Piala Dunia FIFA 1994 tercatat sebagai salah satu tonggak sejarah paling krusial bagi perkembangan sepak bola secara global. Dilansir dari Suara, ajang yang berlangsung di Amerika Serikat ini sempat menuai keraguan besar sebelum resmi dimulai.
Kritik tajam bermunculan saat FIFA pertama kali menunjuk Negeri Paman Sam sebagai tuan rumah. Banyak pihak dari Eropa dan Amerika Selatan menilai negara tersebut belum memiliki budaya sepak bola yang cukup kuat.
Amerika Serikat kala itu memang belum mempunyai liga profesional berskala besar. Namun, antusiasme luar biasa yang ditunjukkan publik selama musim panas 1994 berhasil membungkam keraguan para pengamat sepak bola internasional.
Stadion yang biasanya menjadi arena American Football mendadak berubah menjadi lautan manusia yang mendukung tim nasional mereka. Kesuksesan penyelenggaraan ini akhirnya memicu lahirnya Major League Soccer (MLS) sebagai liga profesional di sana.
Tekanan besar menyertai perjalanan Timnas Amerika Serikat yang bertindak sebagai tuan rumah. Mereka bertekad membuktikan kemampuan bersaing di level tertinggi setelah sebelumnya gagal meraih hasil maksimal pada edisi 1990.
Skuad Amerika Serikat saat itu diperkuat oleh nama-nama ikonik yang menjadi simbol generasi emas awal mereka. Alexi Lalas, Cobi Jones, Marcelo Balboa, hingga penjaga gawang Tony Meola menjadi pilar utama tim.
Laga pembuka melawan Swiss di Pontiac Silverdome mencatatkan sejarah sebagai pertandingan indoor pertama dalam sejarah Piala Dunia. Meskipun berakhir imbang 1-1, pertandingan tersebut dikenang melalui gol tendangan bebas Eric Wynalda.
Kejutan besar terjadi saat Amerika Serikat menumbangkan Kolombia dengan skor 2-1 di Rose Bowl. Hasil ini membawa mereka melaju ke babak 16 besar untuk menantang raksasa sepak bola, Brasil, pada 4 Juli 1994.
Perlawanan sengit ditunjukkan tuan rumah di Stanford Stadium meski Brasil sempat bermain dengan 10 orang. Namun, Amerika Serikat harus tersingkir setelah kalah tipis 0-1 dari tim yang kemudian keluar sebagai juara tersebut.
Kejayaan Brasil dan Tragedi Penalti Italia
Piala Dunia 1994 menjadi momen kembalinya kejayaan Brasil setelah menanti selama 24 tahun. Duet penyerang Romário dan Bebeto menjadi motor serangan mematikan yang membawa Selecao meraih gelar juara dunia keempat.
Partai final yang mempertemukan Brasil dan Italia di Rose Bowl menyajikan drama yang sangat legendaris. Skor kacamata bertahan selama 120 menit sehingga pemenang harus ditentukan lewat adu penalti untuk pertama kalinya di final.
Momen paling ikonik muncul ketika Roberto Baggio yang menjadi tumpuan Italia gagal mengeksekusi penalti terakhir. Tendangannya yang melambung tinggi di atas mistar memastikan gelar juara jatuh ke tangan Brasil.

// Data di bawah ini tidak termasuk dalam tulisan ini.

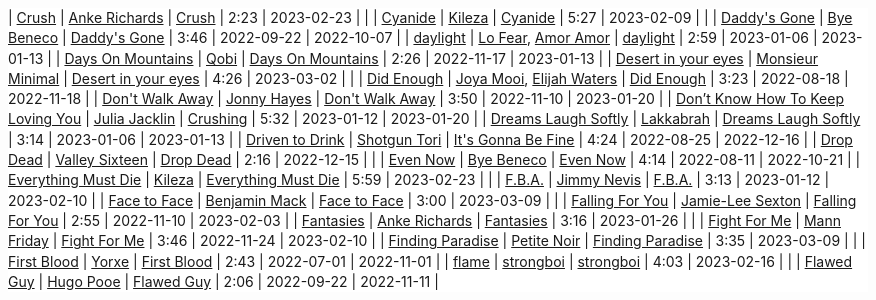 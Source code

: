 | [Crush](https://open.spotify.com/track/4y4Bz6mOA0FMuOWJaXMpkX) | [Anke Richards](https://open.spotify.com/artist/02NDeY8bYIzxfZ4EGbemeF) | [Crush](https://open.spotify.com/album/72k6MNNkcVaiJSE68LDgZz) | 2:23 | 2023-02-23 |  |
| [Cyanide](https://open.spotify.com/track/6bQSb2CjixL7Hh5Kp2zku3) | [Kileza](https://open.spotify.com/artist/12ypK1yfRvOPCvB8qpCIAg) | [Cyanide](https://open.spotify.com/album/0Acp8igfR8GcoL2slV5gxi) | 5:27 | 2023-02-09 |  |
| [Daddy's Gone](https://open.spotify.com/track/07NG6cCU9QDIzcBaLEClEu) | [Bye Beneco](https://open.spotify.com/artist/3kMHWNlRYrb3c6NpmP8EQh) | [Daddy's Gone](https://open.spotify.com/album/2NgQzQCj8PbSuuDPtOrFaa) | 3:46 | 2022-09-22 | 2022-10-07 |
| [daylight](https://open.spotify.com/track/034NOPWJhN4ZoTLO8X8eBK) | [Lo Fear](https://open.spotify.com/artist/4vtJFJ4slbrlvUGM4ofkTX), [Amor Amor](https://open.spotify.com/artist/7FB4gfPdf6h403oi9QiPVm) | [daylight](https://open.spotify.com/album/4zQLgpO7nItHn5NcHgO0QB) | 2:59 | 2023-01-06 | 2023-01-13 |
| [Days On Mountains](https://open.spotify.com/track/4rgNZsyuVYKZfFBRjgt39s) | [Qobi](https://open.spotify.com/artist/5WfAvkaliCjjzV7MQX6vDq) | [Days On Mountains](https://open.spotify.com/album/6AbCmVvwv6BQFOzfzm4xmT) | 2:26 | 2022-11-17 | 2023-01-13 |
| [Desert in your eyes](https://open.spotify.com/track/6RYcaBTvCwmQLiruPbOHbL) | [Monsieur Minimal](https://open.spotify.com/artist/530wyaQMvivGiC0P00MUml) | [Desert in your eyes](https://open.spotify.com/album/1Vmb5FuW6WzrdWQrKpMQiw) | 4:26 | 2023-03-02 |  |
| [Did Enough](https://open.spotify.com/track/2LW0utR6fTwfjPhnz1XbOW) | [Joya Mooi](https://open.spotify.com/artist/03X2rnTnfrpid7yLZfUSGn), [Elijah Waters](https://open.spotify.com/artist/4N4n2TRyL6exNfazJotLeH) | [Did Enough](https://open.spotify.com/album/2UoPpnuwA2vT59iIau6NCw) | 3:23 | 2022-08-18 | 2022-11-18 |
| [Don't Walk Away](https://open.spotify.com/track/6c8yTt07EyE1jc41GK98s7) | [Jonny Hayes](https://open.spotify.com/artist/4RscgyBOMvKeYLQ6OOF3sp) | [Don't Walk Away](https://open.spotify.com/album/1yZF9UfpLcSHDi8Sw46wk8) | 3:50 | 2022-11-10 | 2023-01-20 |
| [Don’t Know How To Keep Loving You](https://open.spotify.com/track/0h5icusBVQgQqSyZdPvtxG) | [Julia Jacklin](https://open.spotify.com/artist/12fRkVfO2fUsz1QHgDAG3g) | [Crushing](https://open.spotify.com/album/50G6NiGQgtYNiwNK018q8v) | 5:32 | 2023-01-12 | 2023-01-20 |
| [Dreams Laugh Softly](https://open.spotify.com/track/4amvgDTjSwHAZ1f9onGi4D) | [Lakkabrah](https://open.spotify.com/artist/6TLtJV2odjb1t3Ln6V8gQR) | [Dreams Laugh Softly](https://open.spotify.com/album/0dKHJhexY82Ej8NV9eYdzP) | 3:14 | 2023-01-06 | 2023-01-13 |
| [Driven to Drink](https://open.spotify.com/track/1g61CcDnJNowdZJK6oW1GS) | [Shotgun Tori](https://open.spotify.com/artist/4OSdYoQni5cUktApP2V4c3) | [It's Gonna Be Fine](https://open.spotify.com/album/0Y9S6SMnmE40sf7EW8BmiQ) | 4:24 | 2022-08-25 | 2022-12-16 |
| [Drop Dead](https://open.spotify.com/track/1sjnIv36iD8HHbBimsLlUk) | [Valley Sixteen](https://open.spotify.com/artist/4F67Td1MFg10RECDJz3YU6) | [Drop Dead](https://open.spotify.com/album/7fadIrhu9sB9jmkTAO6oUh) | 2:16 | 2022-12-15 |  |
| [Even Now](https://open.spotify.com/track/1RMdumhQpTx7yz568OeJJO) | [Bye Beneco](https://open.spotify.com/artist/3kMHWNlRYrb3c6NpmP8EQh) | [Even Now](https://open.spotify.com/album/4uHZWWIcq3N1cYG0C0siyV) | 4:14 | 2022-08-11 | 2022-10-21 |
| [Everything Must Die](https://open.spotify.com/track/3bhxNf9wOTld9oHQ59DSEN) | [Kileza](https://open.spotify.com/artist/12ypK1yfRvOPCvB8qpCIAg) | [Everything Must Die](https://open.spotify.com/album/0jGs6UE55UuP5Rm6GQLM4l) | 5:59 | 2023-02-23 |  |
| [F.B.A.](https://open.spotify.com/track/58C5kHS2ylQdtiq5RHffsc) | [Jimmy Nevis](https://open.spotify.com/artist/5qfN4DJ457Fvmu5z2DwUx3) | [F.B.A.](https://open.spotify.com/album/4MObRnQQsWhHcUTzfqRdIz) | 3:13 | 2023-01-12 | 2023-02-10 |
| [Face to Face](https://open.spotify.com/track/4j30TGyE29sSpR1KVAqbCt) | [Benjamin Mack](https://open.spotify.com/artist/0ebredVS7C0onAXIECv6MY) | [Face to Face](https://open.spotify.com/album/4ObIsa7jUljBKrKJj4unwQ) | 3:00 | 2023-03-09 |  |
| [Falling For You](https://open.spotify.com/track/3QuJghCGUmoDxarw1Wa1lJ) | [Jamie\-Lee Sexton](https://open.spotify.com/artist/07eoBavD6fEwbWUaHTcO3h) | [Falling For You](https://open.spotify.com/album/7IQueyGAvp9urNG0tt0UhR) | 2:55 | 2022-11-10 | 2023-02-03 |
| [Fantasies](https://open.spotify.com/track/7zltIKDQN6TMoERha3MiXo) | [Anke Richards](https://open.spotify.com/artist/02NDeY8bYIzxfZ4EGbemeF) | [Fantasies](https://open.spotify.com/album/3ZOixT6OPYmcj1N1SQctmN) | 3:16 | 2023-01-26 |  |
| [Fight For Me](https://open.spotify.com/track/04SvT7sTy6PcImc0mmEXmU) | [Mann Friday](https://open.spotify.com/artist/5mIQ8NjjqcuGvlboXVzJV8) | [Fight For Me](https://open.spotify.com/album/20vcpStEfCgWZiwTtGojta) | 3:46 | 2022-11-24 | 2023-02-10 |
| [Finding Paradise](https://open.spotify.com/track/0fmegVXiAaQ2pGgKsZUEZB) | [Petite Noir](https://open.spotify.com/artist/4dGwtd1FYag1VY1vaR1U8y) | [Finding Paradise](https://open.spotify.com/album/3vjQseBx4vWN7iHLRHHOtg) | 3:35 | 2023-03-09 |  |
| [First Blood](https://open.spotify.com/track/3YR0NA22mvARUqUvaRX8CT) | [Yorxe](https://open.spotify.com/artist/6S4m4nLUKn7OuavvVKQWv8) | [First Blood](https://open.spotify.com/album/1LcWdAYFGeLOpvIjXktrIo) | 2:43 | 2022-07-01 | 2022-11-01 |
| [flame](https://open.spotify.com/track/02jhBMmYb4HHlrDP4kPp6f) | [strongboi](https://open.spotify.com/artist/2ygluM9w0lmulZrMJ1pI0i) | [strongboi](https://open.spotify.com/album/1SMqO3mYNla8IxJIEFkQ7A) | 4:03 | 2023-02-16 |  |
| [Flawed Guy](https://open.spotify.com/track/38L0QwyBMuqWlpC4oBl4UV) | [Hugo Pooe](https://open.spotify.com/artist/786vB3MPgJ2kUzhNrbeaMZ) | [Flawed Guy](https://open.spotify.com/album/57KOzUqReaxjaZG6czVlzf) | 2:06 | 2022-09-22 | 2022-11-11 |
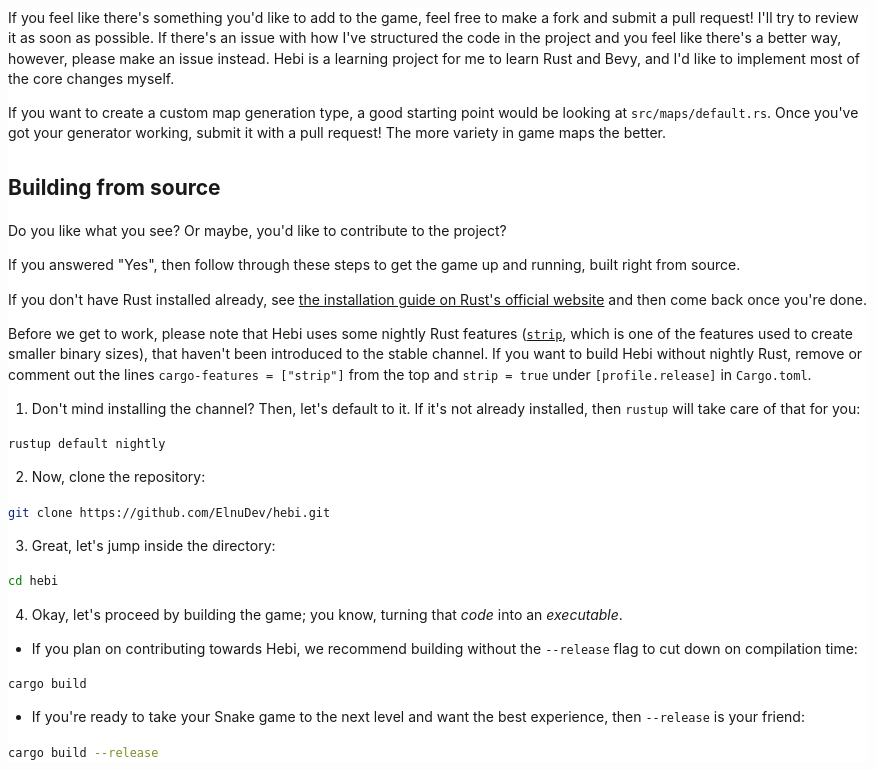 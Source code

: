 If you feel like there's something you'd like to add to the game, feel free to make a fork and submit a pull request! I'll try to review it as soon as possible. If there's an issue with how I've structured the code in the project and you feel like there's a better way, however, please make an issue instead. Hebi is a learning project for me to learn Rust and Bevy, and I'd like to implement most of the core changes myself.

If you want to create a custom map generation type, a good starting point would be looking at `src/maps/default.rs`. Once you've got your generator working, submit it with a pull request! The more variety in game maps the better.


## Building from source

Do you like what you see? Or maybe, you'd like to contribute to the project?

If you answered "Yes", then follow through these steps to get the game up and running, built right from source. 

If you don't have Rust installed already, see [the installation guide on Rust's official website](https://www.rust-lang.org/tools/install) and then come back once you're done.

Before we get to work, please note that Hebi uses some nightly Rust features ([`strip`](https://github.com/johnthagen/min-sized-rust#strip-symbols-from-binary), which is one of the features used to create smaller binary sizes), that haven't been introduced to the stable channel. If you want to build Hebi without nightly Rust, remove or comment out the lines `cargo-features = ["strip"]` from the top and `strip = true` under `[profile.release]` in `Cargo.toml`.

1. Don't mind installing the channel? Then, let's default to it. If it's not already installed, then `rustup` will take care of that for you:

```bash
rustup default nightly
```

2. Now, clone the repository:

```bash
git clone https://github.com/ElnuDev/hebi.git
```

3. Great, let's jump inside the directory:

```bash
cd hebi
```

4. Okay, let's proceed by building the game; you know, turning that _code_ into an _executable_.

- If you plan on contributing towards Hebi, we recommend building without the `--release` flag to cut down on compilation time:

```bash
cargo build
```

- If you're ready to take your Snake game to the next level and want the best experience, then `--release` is your friend:

```bash
cargo build --release
```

Skandal Maradona dan Rekor Oleg Salenko
Sisi lain turnamen ini diwarnai oleh skandal besar yang menimpa legenda sepak bola dunia, Diego Maradona. Pemain Argentina tersebut dipulangkan lebih awal setelah dinyatakan gagal dalam tes doping usai laga melawan Yunani.
Selain skandal tersebut, sejarah mencatat rekor luar biasa dari penyerang Rusia, Oleg Salenko. Ia menjadi satu-satunya pemain yang mampu mencetak lima gol dalam satu pertandingan saat menghadapi Kamerun.
Kesuksesan edisi 1994 ini menjadi tolok ukur penting menjelang kembalinya Piala Dunia ke Amerika Serikat pada 11 Juni 2026. Publik kini menantikan apakah antusiasme serupa akan terulang kembali di tanah Amerika.